Cross-over Clinic: Church and State

Josephine One copy
Cross-Over Clinic/The Richmond Street Center May 1986/Josephine Ensign

Health and Homelessness in Richmond, Virginia in the 1980s: The clinic I worked for at the Richmond Street CenterCross-Over Clinic*—was started by physician Cullen Rivers and his Presbyterian church friend, the Reverend Judson “Buddy” Childress. Buddy had been a life insurance salesman before going to seminary.  His ministry was to business and professional people, as he said: “linking the talents and resources of suburban Richmond to the needs of the inner city poor.” For two years before the Street Center clinic opened, Cullen and Buddy had run a Saturday health clinic out of a downtown Richmond storefront apostolic church.
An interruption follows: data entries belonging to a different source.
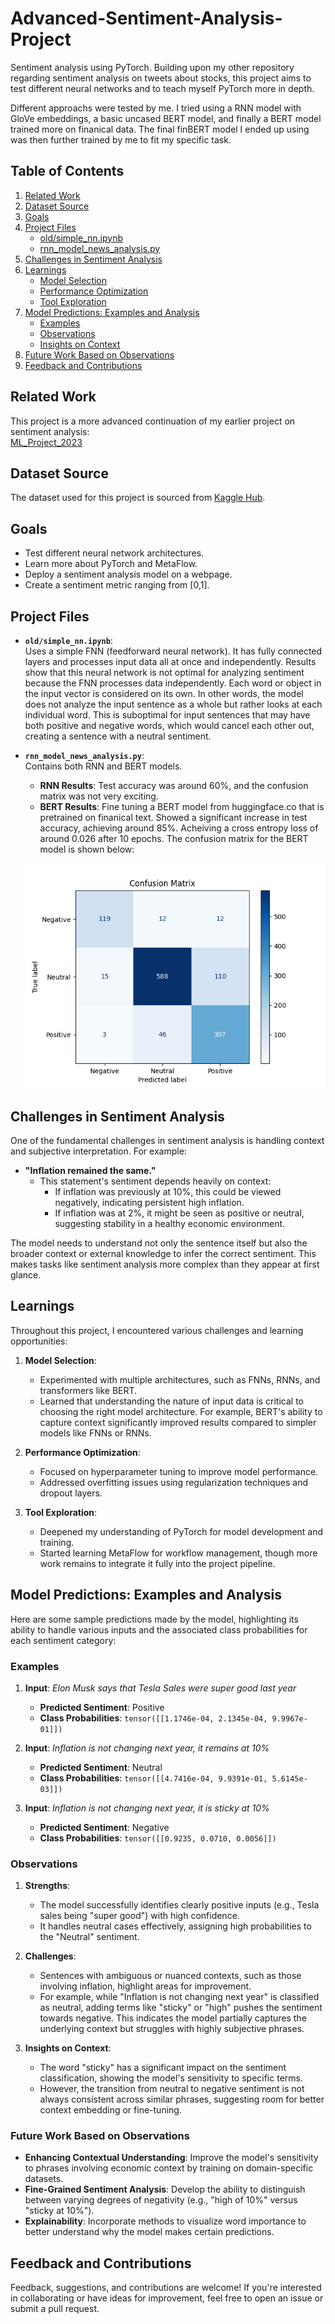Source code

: # Advanced-Sentiment-Analysis-Project

Sentiment analysis using PyTorch. Building upon my other repository regarding sentiment analysis on tweets about stocks, this project aims to test different neural networks and to teach myself PyTorch more in depth. 

Different approachs were tested by me. I tried using a RNN model with GloVe embeddings, a basic uncased BERT model, and finally a BERT model trained more on finanical data. The final finBERT model I ended up using was then further trained by me to fit my specific task.

## Table of Contents
1. [Related Work](#related-work)
2. [Dataset Source](#dataset-source)
3. [Goals](#goals)
4. [Project Files](#project-files)
    - [old/simple_nn.ipynb](#oldsimple_nn-ipynb)
    - [rnn_model_news_analysis.py](#rnn_model_news_analysis-py)
5. [Challenges in Sentiment Analysis](#challenges-in-sentiment-analysis)
6. [Learnings](#learnings)
    - [Model Selection](#model-selection)
    - [Performance Optimization](#performance-optimization)
    - [Tool Exploration](#tool-exploration)
7. [Model Predictions: Examples and Analysis](#model-predictions-examples-and-analysis)
    - [Examples](#examples)
    - [Observations](#observations)
    - [Insights on Context](#insights-on-context)
8. [Future Work Based on Observations](#future-work-based-on-observations)
9. [Feedback and Contributions](#feedback-and-contributions)

## Related Work
This project is a more advanced continuation of my earlier project on sentiment analysis:  
[ML_Project_2023](https://github.com/MariusBoda/ML_Project_2023)

## Dataset Source

The dataset used for this project is sourced from [Kaggle Hub](https://www.kaggle.com/datasets/ankurzing/sentiment-analysis-for-financial-news).

## Goals
- Test different neural network architectures.
- Learn more about PyTorch and MetaFlow.
- Deploy a sentiment analysis model on a webpage.
- Create a sentiment metric ranging from [0,1].

## Project Files

- **`old/simple_nn.ipynb`**:  
  Uses a simple FNN (feedforward neural network). It has fully connected layers and processes input data all at once and independently. Results show that this neural network is not optimal for analyzing sentiment because the FNN processes data independently. Each word or object in the input vector is considered on its own. In other words, the model does not analyze the input sentence as a whole but rather looks at each individual word. This is suboptimal for input sentences that may have both positive and negative words, which would cancel each other out, creating a sentence with a neutral sentiment.

- **`rnn_model_news_analysis.py`**:  
  Contains both RNN and BERT models.  
  - **RNN Results**: Test accuracy was around 60%, and the confusion matrix was not very exciting.  
  - **BERT Results**: Fine tuning a BERT model from huggingface.co that is pretrained on finanical text. Showed a significant increase in test accuracy, achieving around 85%. Acheiving a cross entropy loss of around 0.026 after 10 epochs. The confusion matrix for the BERT model is shown below:

  ![Confusion Matrix](confusion_matrix.png)

## Challenges in Sentiment Analysis
One of the fundamental challenges in sentiment analysis is handling context and subjective interpretation. For example:

- **"Inflation remained the same."**  
  - This statement's sentiment depends heavily on context:  
    - If inflation was previously at 10%, this could be viewed negatively, indicating persistent high inflation.  
    - If inflation was at 2%, it might be seen as positive or neutral, suggesting stability in a healthy economic environment.  

The model needs to understand not only the sentence itself but also the broader context or external knowledge to infer the correct sentiment. This makes tasks like sentiment analysis more complex than they appear at first glance.

## Learnings
Throughout this project, I encountered various challenges and learning opportunities:  
1. **Model Selection**:  
   - Experimented with multiple architectures, such as FNNs, RNNs, and transformers like BERT.  
   - Learned that understanding the nature of input data is critical to choosing the right model architecture. For example, BERT's ability to capture context significantly improved results compared to simpler models like FNNs or RNNs.

2. **Performance Optimization**:  
   - Focused on hyperparameter tuning to improve model performance.  
   - Addressed overfitting issues using regularization techniques and dropout layers.  

3. **Tool Exploration**:  
   - Deepened my understanding of PyTorch for model development and training.  
   - Started learning MetaFlow for workflow management, though more work remains to integrate it fully into the project pipeline.

## Model Predictions: Examples and Analysis

Here are some sample predictions made by the model, highlighting its ability to handle various inputs and the associated class probabilities for each sentiment category:

### Examples
1. **Input**: *Elon Musk says that Tesla Sales were super good last year*  
   - **Predicted Sentiment**: Positive  
   - **Class Probabilities**: `tensor([[1.1746e-04, 2.1345e-04, 9.9967e-01]])`

2. **Input**: *Inflation is not changing next year, it remains at 10%*  
   - **Predicted Sentiment**: Neutral  
   - **Class Probabilities**: `tensor([[4.7416e-04, 9.9391e-01, 5.6145e-03]])`

3. **Input**: *Inflation is not changing next year, it is sticky at 10%*  
   - **Predicted Sentiment**: Negative  
   - **Class Probabilities**: `tensor([[0.9235, 0.0710, 0.0056]])`

### Observations
1. **Strengths**:
   - The model successfully identifies clearly positive inputs (e.g., Tesla sales being "super good") with high confidence.
   - It handles neutral cases effectively, assigning high probabilities to the "Neutral" sentiment.

2. **Challenges**:
   - Sentences with ambiguous or nuanced contexts, such as those involving inflation, highlight areas for improvement.
   - For example, while "Inflation is not changing next year" is classified as neutral, adding terms like "sticky" or "high" pushes the sentiment towards negative. This indicates the model partially captures the underlying context but struggles with highly subjective phrases.

3. **Insights on Context**:
   - The word "sticky" has a significant impact on the sentiment classification, showing the model's sensitivity to specific terms.
   - However, the transition from neutral to negative sentiment is not always consistent across similar phrases, suggesting room for better context embedding or fine-tuning.

### Future Work Based on Observations
- **Enhancing Contextual Understanding**: Improve the model's sensitivity to phrases involving economic context by training on domain-specific datasets.  
- **Fine-Grained Sentiment Analysis**: Develop the ability to distinguish between varying degrees of negativity (e.g., "high of 10%" versus "sticky at 10%").  
- **Explainability**: Incorporate methods to visualize word importance to better understand why the model makes certain predictions.

## Feedback and Contributions
Feedback, suggestions, and contributions are welcome! If you're interested in collaborating or have ideas for improvement, feel free to open an issue or submit a pull request.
Balding, with long sideburns as bookends around a serious, intelligent-looking face, Cullen was prone to wearing cardigans. He was practical and caring in a genuine way, one of those people with a quiet personal faith you wouldn’t mind having yourself, even if you were agnostic. Some people have a loud, yelling at you through a megaphone, obnoxious sort of faith. He wasn’t like that, and it was one of the things that attracted me to Cross-Over Clinic. That, and the fact that he and Buddy were trying to provide free basic health care for poor people. Cullen was my main medical back-up, available to me by phone for questions; he exuded an unflappable, competent demeanor, as well as respect for me as a nurse. Buddy convinced the local Sisters of Bon Secours to pay my salary. I was the first employee of Cross-Over Clinic and began my work at the Street Center in May 1986 (photo is of me on the first day of clinic).

Over the nearly four years that I worked at Cross-Over Clinic, I grew as a health care provider and as a person. I was the sole health care provider M-F at the clinic for the first three years, before a Health Care for the Homeless grant (with the Daily Planet as lead agency) allowed Cross-Over Clinic to hire Dan Januzzi as a full-time physician. Cullen and other volunteer physicians and dentists came in on Saturdays to provide care for the more complicated patients.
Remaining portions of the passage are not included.